WORK REQUIRED: Up to and including the line with "بلع و تکلم.", please set down the entries below exactly, starting from the first line.

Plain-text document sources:
● ● ● ● ● ● ●

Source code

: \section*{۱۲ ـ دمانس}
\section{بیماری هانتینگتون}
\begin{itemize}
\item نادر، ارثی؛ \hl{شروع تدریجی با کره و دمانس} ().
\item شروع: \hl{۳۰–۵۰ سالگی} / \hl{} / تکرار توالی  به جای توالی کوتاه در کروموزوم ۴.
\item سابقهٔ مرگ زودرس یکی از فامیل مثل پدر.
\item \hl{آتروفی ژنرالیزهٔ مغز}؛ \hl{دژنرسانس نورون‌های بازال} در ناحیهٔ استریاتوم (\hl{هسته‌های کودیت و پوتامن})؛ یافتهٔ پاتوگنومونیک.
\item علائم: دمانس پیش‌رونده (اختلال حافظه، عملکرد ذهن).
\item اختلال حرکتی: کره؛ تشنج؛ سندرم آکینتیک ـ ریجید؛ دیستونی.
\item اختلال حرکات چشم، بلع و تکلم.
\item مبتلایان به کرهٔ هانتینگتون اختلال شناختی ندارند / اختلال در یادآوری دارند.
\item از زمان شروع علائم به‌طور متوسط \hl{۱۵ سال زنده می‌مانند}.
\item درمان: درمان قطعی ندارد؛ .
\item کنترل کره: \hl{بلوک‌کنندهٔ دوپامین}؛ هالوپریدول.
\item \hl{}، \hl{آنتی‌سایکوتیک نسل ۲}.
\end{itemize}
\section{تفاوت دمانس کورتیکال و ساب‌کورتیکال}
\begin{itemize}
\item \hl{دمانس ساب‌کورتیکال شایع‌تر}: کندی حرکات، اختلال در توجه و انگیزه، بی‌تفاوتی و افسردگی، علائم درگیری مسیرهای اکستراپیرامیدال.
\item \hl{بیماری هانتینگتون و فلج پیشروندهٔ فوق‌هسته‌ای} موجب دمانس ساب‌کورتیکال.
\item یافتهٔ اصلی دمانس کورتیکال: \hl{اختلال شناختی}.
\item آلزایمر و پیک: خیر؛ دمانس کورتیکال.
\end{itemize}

● ● ● ● ● ● ●

YOUR RESPONSE:
Source code

: \section*{۱۲ ـ دمانس}
\section{بیماری هانتینگتون}
\begin{itemize}
\item نادر، ارثی؛ \hl{شروع تدریجی با کره و دمانس} ().
\item شروع: \hl{۳۰–۵۰ سالگی} / \hl{} / تکرار توالی  به جای توالی کوتاه در کروموزوم ۴.
\item سابقهٔ مرگ زودرس یکی از فامیل مثل پدر.
\item \hl{آتروفی ژنرالیزهٔ مغز}؛ \hl{دژنرسانس نورون‌های بازال} در ناحیهٔ استریاتوم (\hl{هسته‌های کودیت و پوتامن})؛ یافتهٔ پاتوگنومونیک.
\item علائم: دمانس پیش‌رونده (اختلال حافظه، عملکرد ذهن).
\item اختلال حرکتی: کره؛ تشنج؛ سندرم آکینتیک ـ ریجید؛ دیستونی.
\item اختلال حرکات چشم، بلع و تکلم.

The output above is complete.